* _Data to examine_
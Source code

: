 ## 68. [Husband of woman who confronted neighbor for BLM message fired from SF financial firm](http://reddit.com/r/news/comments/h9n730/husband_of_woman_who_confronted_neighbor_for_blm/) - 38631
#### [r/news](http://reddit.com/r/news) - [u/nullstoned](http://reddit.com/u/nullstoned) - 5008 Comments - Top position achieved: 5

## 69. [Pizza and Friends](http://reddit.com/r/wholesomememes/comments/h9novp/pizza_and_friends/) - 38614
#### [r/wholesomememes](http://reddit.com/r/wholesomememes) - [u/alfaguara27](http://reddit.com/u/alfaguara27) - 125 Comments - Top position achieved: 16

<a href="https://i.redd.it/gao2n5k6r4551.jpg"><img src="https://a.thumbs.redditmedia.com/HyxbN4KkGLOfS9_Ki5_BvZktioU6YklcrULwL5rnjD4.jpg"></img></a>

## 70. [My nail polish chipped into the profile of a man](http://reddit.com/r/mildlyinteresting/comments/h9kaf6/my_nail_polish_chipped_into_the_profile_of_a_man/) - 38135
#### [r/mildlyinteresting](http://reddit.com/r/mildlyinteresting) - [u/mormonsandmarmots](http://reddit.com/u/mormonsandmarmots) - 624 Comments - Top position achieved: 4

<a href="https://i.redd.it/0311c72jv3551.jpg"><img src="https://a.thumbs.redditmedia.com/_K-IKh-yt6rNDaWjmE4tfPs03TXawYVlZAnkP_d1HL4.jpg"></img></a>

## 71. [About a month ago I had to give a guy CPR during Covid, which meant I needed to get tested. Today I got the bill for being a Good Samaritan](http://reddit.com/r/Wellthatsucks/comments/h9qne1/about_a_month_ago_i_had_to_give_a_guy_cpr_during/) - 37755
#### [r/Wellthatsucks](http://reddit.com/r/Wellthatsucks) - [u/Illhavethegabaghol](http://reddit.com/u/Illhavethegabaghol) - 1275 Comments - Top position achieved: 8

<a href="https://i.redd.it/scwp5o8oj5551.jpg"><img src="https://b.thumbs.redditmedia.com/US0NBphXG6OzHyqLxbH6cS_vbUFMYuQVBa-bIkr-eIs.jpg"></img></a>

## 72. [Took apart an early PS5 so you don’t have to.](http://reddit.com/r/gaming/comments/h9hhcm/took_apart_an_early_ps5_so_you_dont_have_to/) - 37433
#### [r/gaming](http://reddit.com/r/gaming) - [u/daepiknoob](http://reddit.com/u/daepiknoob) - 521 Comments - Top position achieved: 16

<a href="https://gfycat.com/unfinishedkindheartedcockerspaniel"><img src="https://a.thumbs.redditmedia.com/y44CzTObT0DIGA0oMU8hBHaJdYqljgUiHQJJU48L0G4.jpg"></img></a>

* _Exercise_
Beginning with the line that contains "## 71. [About", return every line through the end of the data above, exactly as written.

* _Problem solution_
## 71. [About a month ago I had to give a guy CPR during Covid, which meant I needed to get tested. Today I got the bill for being a Good Samaritan](http://reddit.com/r/Wellthatsucks/comments/h9qne1/about_a_month_ago_i_had_to_give_a_guy_cpr_during/) - 37755
#### [r/Wellthatsucks](http://reddit.com/r/Wellthatsucks) - [u/Illhavethegabaghol](http://reddit.com/u/Illhavethegabaghol) - 1275 Comments - Top position achieved: 8

<a href="https://i.redd.it/scwp5o8oj5551.jpg"><img src="https://b.thumbs.redditmedia.com/US0NBphXG6OzHyqLxbH6cS_vbUFMYuQVBa-bIkr-eIs.jpg"></img></a>

## 72. [Took apart an early PS5 so you don’t have to.](http://reddit.com/r/gaming/comments/h9hhcm/took_apart_an_early_ps5_so_you_dont_have_to/) - 37433
#### [r/gaming](http://reddit.com/r/gaming) - [u/daepiknoob](http://reddit.com/u/daepiknoob) - 521 Comments - Top position achieved: 16

<a href="https://gfycat.com/unfinishedkindheartedcockerspaniel"><img src="https://a.thumbs.redditmedia.com/y44CzTObT0DIGA0oMU8hBHaJdYqljgUiHQJJU48L0G4.jpg"></img></a>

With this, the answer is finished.